Through all of this I grew and learned about parenting, about my children, and about myself. At times I struggled, but I always knew that somewhere down the line — this too would pass.
Recently, however, I have begun to wonder if I am going to get through the current “stage” with Grace. I don’t know if I have it in me to get through teenage driving. Absolutely, without a doubt, I hate this stage of parenting. It is stressful, scary, and bitterly unfair that I am forced to sit by and watch as my little girl grows up, spreads her wings and drives away.
Well, she hasn’t exactly driven away and she hasn’t exactly spread her wings, but she is growing up and with that comes driving, and I hate it. I hate it, hate it, hate it.
That being said, Grace is doing much better in her driving. I rarely have to flail my arms in distress as she takes a turn at 35 mph. I no longer press my foot deep into the carpet, searching for the brake on the passenger side of the car. I haven’t yelled for her to “STOP,” not even once in the past week or so. Of course, my arms might be too exhausted to flail, the bitter truth that there is no brake on the passenger side of the car might have hit me, and my voice might be too hoarse to yell, but she is getting better.
There are some thing however, that I don’t think I will ever understand.
1. Why is it that when Grace drives 50 mph, it feels like 90?
2. How come it never seems that she is going to stop in time before plowing into the car in front of us? Yet she stops in time.
3. Why is my heart racing from the moment Grace asks me if she can drive until an hour or more after we are safely home?
4. How is it she did not hit that car that was in her blind spot when she switched lanes?
5. How is it possible she always manages to turn the steering wheel the wrong way when backing out of the driveway?
6. How am I ever going to be ready for her to take the keys and drive away without me in the car with her?
Is it so wrong of me to want complete control when I am in the car? I have never had much of a problem when Hubby drives.
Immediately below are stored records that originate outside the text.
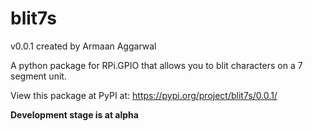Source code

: # blit7s

v0.0.1 created by Armaan Aggarwal



A python package for RPi.GPIO that allows you to blit characters on a 7 segment unit.

View this package at PyPI at: https://pypi.org/project/blit7s/0.0.1/

**Development stage is at alpha**
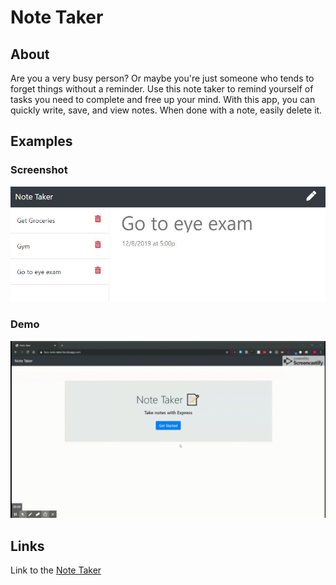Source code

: # Note Taker

## About

Are you a very busy person? Or maybe you're just someone who tends to forget things without a reminder. Use this note taker to remind yourself of tasks you need to complete and free up your mind. With this app, you can quickly write, save, and view notes. When done with a note, easily delete it.

## Examples

  ### Screenshot
 
 ![Screenshot of app](https://github.com/hfurusho/hw11-note-taker/blob/master/examples/screenshot.JPG)
 
  ### Demo
  
  ![gif of app](https://github.com/hfurusho/hw11-note-taker/blob/master/examples/note-taker-demo.gif)

## Links

Link to the [Note Taker](https://furu-note-taker.herokuapp.com/)
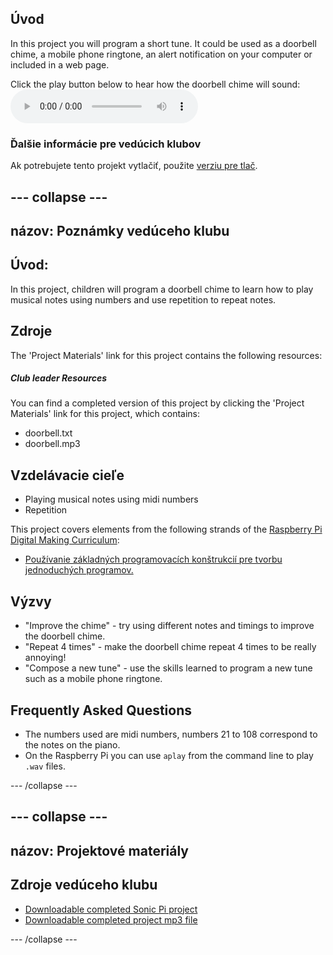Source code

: ## Úvod

In this project you will program a short tune. It could be used as a doorbell chime, a mobile phone ringtone, an alert notification on your computer or included in a web page.

<div id="audio-preview" class="pdf-hidden">
  Click the play button below to hear how the doorbell chime will sound: <audio controls preload> <source src="resources/doorbell.mp3" type="audio/mpeg"> Your browser does not support the <code>audio</code> element. </audio>
</div>

### Ďalšie informácie pre vedúcich klubov

Ak potrebujete tento projekt vytlačiť, použite [verziu pre tlač](https://projects.raspberrypi.org/en/projects/compose-tune/print).

## \--- collapse \---

## názov: Poznámky vedúceho klubu

## Úvod:

In this project, children will program a doorbell chime to learn how to play musical notes using numbers and use repetition to repeat notes.

## Zdroje

The 'Project Materials' link for this project contains the following resources:

##### Club leader Resources

You can find a completed version of this project by clicking the 'Project Materials' link for this project, which contains:

* doorbell.txt
* doorbell.mp3

## Vzdelávacie cieľe

* Playing musical notes using midi numbers
* Repetition

This project covers elements from the following strands of the [Raspberry Pi Digital Making Curriculum](https://rpf.io/curriculum):

* [Používanie základných programovacích konštrukcií pre tvorbu jednoduchých programov.](https://www.raspberrypi.org/curriculum/programming/creator)

## Výzvy

* "Improve the chime" - try using different notes and timings to improve the doorbell chime.
* "Repeat 4 times" - make the doorbell chime repeat 4 times to be really annoying!
* "Compose a new tune" - use the skills learned to program a new tune such as a mobile phone ringtone.

## Frequently Asked Questions

* The numbers used are midi numbers, numbers 21 to 108 correspond to the notes on the piano.
* On the Raspberry Pi you can use `aplay` from the command line to play `.wav` files.

\--- /collapse \---

## \--- collapse \---

## názov: Projektové materiály

## Zdroje vedúceho klubu

* [Downloadable completed Sonic Pi project](resources/doorbell.txt)
* [Downloadable completed project mp3 file](resources/doorbell.mp3)

\--- /collapse \---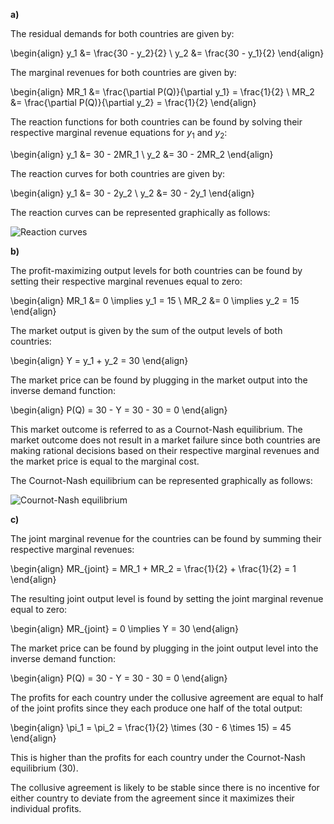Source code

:  

**a)** 

The residual demands for both countries are given by:

\begin{align}
y_1 &= \frac{30 - y_2}{2} \\
y_2 &= \frac{30 - y_1}{2}
\end{align}

The marginal revenues for both countries are given by:

\begin{align}
MR_1 &= \frac{\partial P(Q)}{\partial y_1} = \frac{1}{2} \\
MR_2 &= \frac{\partial P(Q)}{\partial y_2} = \frac{1}{2}
\end{align}

The reaction functions for both countries can be found by solving their respective marginal revenue equations for $y_1$ and $y_2$:

\begin{align}
y_1 &= 30 - 2MR_1 \\
y_2 &= 30 - 2MR_2
\end{align}

The reaction curves for both countries are given by:

\begin{align}
y_1 &= 30 - 2y_2 \\
y_2 &= 30 - 2y_1
\end{align}

The reaction curves can be represented graphically as follows:

![Reaction curves](reaction_curves.png)

**b)**

The profit-maximizing output levels for both countries can be found by setting their respective marginal revenues equal to zero:

\begin{align}
MR_1 &= 0 \implies y_1 = 15 \\
MR_2 &= 0 \implies y_2 = 15
\end{align}

The market output is given by the sum of the output levels of both countries:

\begin{align}
Y = y_1 + y_2 = 30
\end{align}

The market price can be found by plugging in the market output into the inverse demand function:

\begin{align}
P(Q) = 30 - Y = 30 - 30 = 0
\end{align}

This market outcome is referred to as a Cournot-Nash equilibrium. The market outcome does not result in a market failure since both countries are making rational decisions based on their respective marginal revenues and the market price is equal to the marginal cost.

The Cournot-Nash equilibrium can be represented graphically as follows:

![Cournot-Nash equilibrium](cournot_nash.png)

**c)**

The joint marginal revenue for the countries can be found by summing their respective marginal revenues:

\begin{align}
MR_{joint} = MR_1 + MR_2 = \frac{1}{2} + \frac{1}{2} = 1
\end{align}

The resulting joint output level is found by setting the joint marginal revenue equal to zero:

\begin{align}
MR_{joint} = 0 \implies Y = 30
\end{align}

The market price can be found by plugging in the joint output level into the inverse demand function:

\begin{align}
P(Q) = 30 - Y = 30 - 30 = 0
\end{align}

The profits for each country under the collusive agreement are equal to half of the joint profits since they each produce one half of the total output:

\begin{align}
\pi_1 = \pi_2 = \frac{1}{2} \times (30 - 6 \times 15) = 45
\end{align}

This is higher than the profits for each country under the Cournot-Nash equilibrium (30).

The collusive agreement is likely to be stable since there is no incentive for either country to deviate from the agreement since it maximizes their individual profits.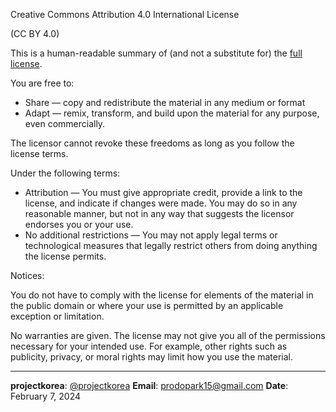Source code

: Creative Commons Attribution 4.0 International License

(CC BY 4.0)

This is a human-readable summary of (and not a substitute for) the [full license](https://creativecommons.org/licenses/by/4.0/legalcode).

You are free to:

- Share — copy and redistribute the material in any medium or format
- Adapt — remix, transform, and build upon the material
for any purpose, even commercially.

The licensor cannot revoke these freedoms as long as you follow the license terms.

Under the following terms:

- Attribution — You must give appropriate credit, provide a link to the license, and indicate if changes were made. You may do so in any reasonable manner, but not in any way that suggests the licensor endorses you or your use.
- No additional restrictions — You may not apply legal terms or technological measures that legally restrict others from doing anything the license permits.

Notices:

You do not have to comply with the license for elements of the material in the public domain or where your use is permitted by an applicable exception or limitation.

No warranties are given. The license may not give you all of the permissions necessary for your intended use. For example, other rights such as publicity, privacy, or moral rights may limit how you use the material.

---

**projectkorea**: [@projectkorea](https://github.com/projectkorea)
**Email**: prodopark15@gmail.com
**Date**: February 7, 2024

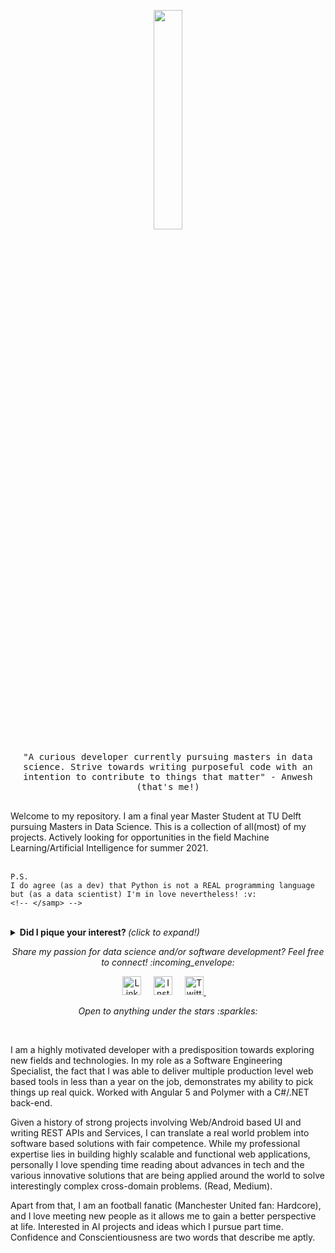 
<p align="center">
  <img src="https://media.giphy.com/media/MeJgB3yMMwIaHmKD4z/giphy.gif" width="30%">
  <br><br>
  <samp>
    "A curious developer currently pursuing masters in data science. Strive towards writing purposeful code with an intention to contribute to things that matter" - Anwesh (that's me!)
    <br><br>
    </samp>
    </p>
    <p>
    Welcome to my repository. I am a final year Master Student at TU Delft pursuing Masters in Data Science. This is a collection of all(most) of my projects. Actively looking for  opportunities in the field Machine Learning/Artificial Intelligence for summer 2021.
    <br><br>
    <!-- <samp> -->
    
    P.S. 
    I do agree (as a dev) that Python is not a REAL programming language but (as a data scientist) I'm in love nevertheless! :v:
    <!-- </samp> -->
</p>

<br>

<details>
  <summary> <b> Did I pique your interest? </b> <i>(click to expand!)</i> </summary>
  
  <br>
  
  [![Github Stats By Anurag](https://github-readme-stats.vercel.app/api?username=AnweshCR7&show_icons=true&title_color=fff&icon_color=79ff97&text_color=9f9f9f&bg_color=151515)](https://github.com/anuraghazra/github-readme-stats)

---

### - Languages and Tools...

<p align="center">

  <!-- For more icons please follow  https://github.com/MikeCodesDotNET/ColoredBadges -->

  <img src="https://github.com/Quadrified/Quadrified/blob/master/assets/svg/dev/frameworks/angular.svg" alt="angular" style="vertical-align:top; margin:4px">
  <img src="https://github.com/Quadrified/Quadrified/blob/master/assets/svg/dev/frameworks/react.svg" alt="react" style="vertical-align:top; margin:4px">
  <img src="https://github.com/Quadrified/Quadrified/blob/master/assets/svg/dev/languages/js.svg" alt="js" style="vertical-align:top; margin:4px">
  <img src="https://github.com/Quadrified/Quadrified/blob/master/assets/svg/dev/languages/java.svg" alt="java" style="vertical-align:top; margin:4px">
  <img src="https://github.com/Quadrified/Quadrified/blob/master/assets/svg/dev/services/npm.svg" alt="npm" style="vertical-align:top; margin:4px">
  <img src="https://github.com/Quadrified/Quadrified/blob/master/assets/svg/dev/tools/bash.svg" alt="bash" style="vertical-align:top; margin:4px">
  <img src="https://github.com/Quadrified/Quadrified/blob/master/assets/svg/dev/tools/visualstudio_code.svg" alt="vscode" style="vertical-align:top; margin:4px">
  <img src="https://github.com/Quadrified/Quadrified/blob/master/assets/svg/dev/tools/powershell.svg" alt="powershell" style="vertical-align:top; margin:4px">
  <img src="https://github.com/Quadrified/Quadrified/blob/master/assets/svg/dev/misc/mobile.svg" alt="mobile_development" style="vertical-align:top; margin:4px">

---

</p>

### - I'm currently...

- Improving my React Native skills.
- Learning to develop Mobile-first web-apps.
- Learning React with Redux.
- Adding databases to my skill set.

---

</details>

<p align="center"> 
  <i> Share my passion for data science and/or software development? Feel free to connect! :incoming_envelope: </i>
</p>

<p align="center">
  <a href="www.linkedin.com/in/anwesh-marwade-87172211b"><img src="https://github.com/Quadrified/Quadrified/blob/master/assets/my_svgs/linkedin.svg" width="30px" alt="LinkedIn"></a> &nbsp; &nbsp;
  <a href="https://www.instagram.com/the.last.uchiha/"><img src="https://github.com/Quadrified/Quadrified/blob/master/assets/my_svgs/instagram.svg" width="30px" alt="Instagram"></a> &nbsp; &nbsp;
  <a href="https://twitter.com/anweshcr7"><img src="https://github.com/Quadrified/Quadrified/blob/master/assets/my_svgs/twitter.svg" width="30px" alt="Twitter">     </a> &nbsp; &nbsp;
</p>

<p align="center">
  <i> Open to anything under the stars :sparkles: </i>
</p>

<br>

<!-- <p align="center">
  Made with :blue_heart: &nbsp;using GitHub Markdown &nbsp;:arrow_down:
</p> -->


I am a highly motivated developer with a predisposition towards exploring new fields and technologies. In my role as a Software Engineering Specialist, the fact that I was able to deliver multiple production level web based tools in less than a year on the job, demonstrates my ability to pick things up real quick. Worked with Angular 5 and Polymer with a C#/.NET back-end. 

Given a history of strong projects involving Web/Android based UI and writing REST APIs and Services, I can translate a real world problem into software based solutions with fair competence. While my professional expertise lies in building highly scalable and functional web applications, personally I love spending time reading about advances in tech and the various innovative solutions that are being applied around the world to solve interestingly complex cross-domain problems. (Read, Medium).

Apart from that, I am an football fanatic (Manchester United fan: Hardcore), and I love meeting new people as it allows me to gain a better perspective at life. Interested in AI projects and ideas which I pursue part time. Confidence and Conscientiousness are two words that describe me aptly.
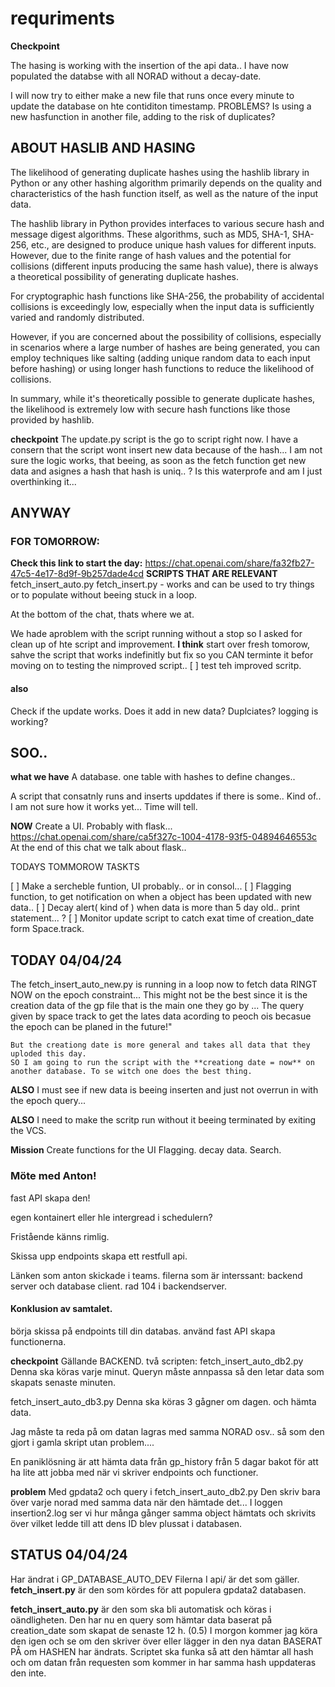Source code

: # requriments


**Checkpoint**

The hasing is working with the insertion of the api data.. 
I have now populated the databse with all NORAD without a decay-date. 

I will now try to either make a new file that runs once every minute to update the database on hte contiditon timestamp. 
    PROBLEMS? 
        Is using a new hasfunction in another file, adding to the risk of duplicates? 


## ABOUT HASLIB AND HASING 

The likelihood of generating duplicate hashes using the hashlib library in Python or any other hashing algorithm primarily depends on the quality and characteristics of the hash function itself, as well as the nature of the input data.

The hashlib library in Python provides interfaces to various secure hash and message digest algorithms. These algorithms, such as MD5, SHA-1, SHA-256, etc., are designed to produce unique hash values for different inputs. However, due to the finite range of hash values and the potential for collisions (different inputs producing the same hash value), there is always a theoretical possibility of generating duplicate hashes.

For cryptographic hash functions like SHA-256, the probability of accidental collisions is exceedingly low, especially when the input data is sufficiently varied and randomly distributed.

However, if you are concerned about the possibility of collisions, especially in scenarios where a large number of hashes are being generated, you can employ techniques like salting (adding unique random data to each input before hashing) or using longer hash functions to reduce the likelihood of collisions.

In summary, while it's theoretically possible to generate duplicate hashes, the likelihood is extremely low with secure hash functions like those provided by hashlib.




**checkpoint**
The update.py script is the go to script right now. 
    I have a consern that the script wont insert new data because of the hash... 
        I am not sure the logic works, that beeing, as soon as the fetch function get new data and asignes a hash that hash is uniq.. ? 
        Is this waterprofe and am I just overthinking it...  


## ANYWAY 



### FOR TOMORROW: 
**Check this link to start the day:** https://chat.openai.com/share/fa32fb27-47c5-4e17-8d9f-9b257dade4cd
**SCRIPTS THAT ARE RELEVANT**
fetch_insert_auto.py 
fetch_insert.py - works and can be used to try things or to populate without beeing stuck in a loop. 

At the bottom of the chat, thats where we at. 

We hade aproblem with the script running without a stop so I asked for clean up of hte script and improvement. 
**I think** start over fresh tomorow, sahve the script that works indefinitly but fix so you CAN terminte it befor moving on to testing the nimproved script.. 
[ ] test teh improved scritp. 


#### **also**
Check if the update works. Does it add in new data? Duplciates? logging is working?

## SOO..
**what we have** 
A database.
    one table with hashes to define changes.. 

A script that consatnly runs and inserts upddates if there is some.. 
    Kind of.. I am not sure how it works yet... Time will tell. 

**NOW**
Create a UI. Probably with flask...
https://chat.openai.com/share/ca5f327c-1004-4178-93f5-04894646553c
At the end of this chat we talk about flask..  



TODAYS TOMMOROW TASKTS 

[ ] Make a sercheble funtion, UI probably.. or in consol... 
[ ] Flagging function, to get notification on when a object has been updated with new data.. 
[ ] Decay alert( kind of ) when data is more than 5 day old.. print statement... ? 
[ ] Monitor update script to catch exat time of creation_date form Space.track. 

## **TODAY 04/04/24**

The fetch_insert_auto_new.py is running in a loop now to fetch data RINGT NOW on the epoch constraint... 
    This might not be the best since it is the creation data of the gp file that is the main one they go by ...
    The query given by space track to get the lates data acording to peoch ois becasue the epoch can be planed in the future!" 

    But the creationg date is more general and takes all data that they uploded this day. 
    SO I am going to run the script with the **creationg date = now** on another database. To se witch one does the best thing. 
**ALSO**
I must see if new data is beeing inserten and just not overrun in with the epoch query... 

**ALSO** 
I need to make the scritp run without it beeing terminated by exiting the VCS.


**Mission** 
Create functions for the UI 
    Flagging.
    decay data. 
    Search. 





###  Möte med Anton! 

fast API skapa den! 

egen kontainert eller hle intergread i schedulern? 

Fristående känns rimlig. 

Skissa upp endpoints skapa ett restfull api. 

Länken som anton skickade i teams. 
filerna som är interssant: backend server och database client.
rad 104 i backendserver. 

#### **Konklusion av samtalet.** 
börja skissa på endpoints till din databas. 
använd fast API 
skapa functionerna. 


**checkpoint**
Gällande BACKEND. 
två scripten: 
fetch_insert_auto_db2.py
    Denna ska köras varje minut. Queryn måste annpassa så den letar data som skapats senaste minuten. 

fetch_insert_auto_db3.py 
    Denna ska köras 3 gågner om dagen. och hämta data. 

Jag måste ta reda på om datan lagras med samma NORAD osv.. så som den gjort i gamla skript utan problem.... 


En paniklösning är att hämta data från gp_history från 5 dagar bakot för att ha lite att jobba med när vi skriver endpoints och functioner. 

**problem** 
Med gpdata2 och query i fetch_insert_auto_db2.py 
    Den skriv bara över varje norad med samma data när den hämtade det... 
I loggen insertion2.log ser vi hur många gånger samma object hämtats och skrivits över vilket ledde till att dens ID blev plussat i databasen. 


## **STATUS 04/04/24**
Har ändrat i GP_DATABASE_AUTO_DEV 
    Filerna I api/ är det som gäller.  
**fetch_insert.py** är den som kördes för att populera gpdata2 databasen. 

**fetch_insert_auto.py** är den som ska bli automatisk och köras i oändligheten. 
    Den har nu en query som hämtar data baserat på creation_date som skapat de senaste 12 h. (0.5) 
    I morgon kommer jag köra den igen och se om den skriver över eller lägger in den nya datan BASERAT PÅ om HASHEN har ändrats. 
        Scriptet ska funka så att den hämtar all hash och om datan från requesten som kommer in har samma hash uppdateras den inte.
Sure I can be a backseat driver on occasion, but let’s be honest here, on occasion he really needs my help. Yet with Grace I am in a constant state of panic when she is driving. Is this ever going to ease up or am I doomed to be an emotional wreck until she passes her driving test and waves goodbye to me as I watch her drive away? Yeah, like I won’t be an emotional wreck at that moment!
This is by far the hardest thing I have ever had to do as a parent, and lucky me, Grace hates driving with Hubby, so guess who gets to do it all? Yep, that would be me. But I really wouldn’t have it any other way. I am so glad that I am able to be there every moment with her — as stressful and agonizing as it can be.
It has been two months since she got her permit. She declared upon getting her permit that in 30 days she would have her license. Now she has a goal of September 30th. My goals are far less generous. I’m thinking maybe October or December of say 2016!
So, here I sit propped up by pillows in my bed, with Bell at my feet and Grace by my side, grinding my teeth as I go over todays driving adventures in my head. She did really well. Probably the best she’s ever done. She changed lanes, went through three round-a-bouts, parked the car twice, made several left turns, merged into traffic, and got us home safely without incident. I couldn’t ask for much more, except for her to be little again so I could drive.
The whole while Grace was behind the wheel, I could not get the image of her strapped in her car seat, safe and secure, out of my head. It’s been years since those days came to an end, and yet they feel like yesterday. Sitting in the passenger seat, watching her manuever through traffic, I was proud and at the same time sad. Time presses forward.
I’m not sure if it’s the growing up and gaining independence or the raw terror driving with a teenager invokes in me, that makes this so hard. This definitely calls for taking life a bit slower, enjoying every moment I can, and appreciating the quiet time I am sharing with Grace right now. For the moment — this moment, she is still my “little girl,” and for this I am — Simply Grateful.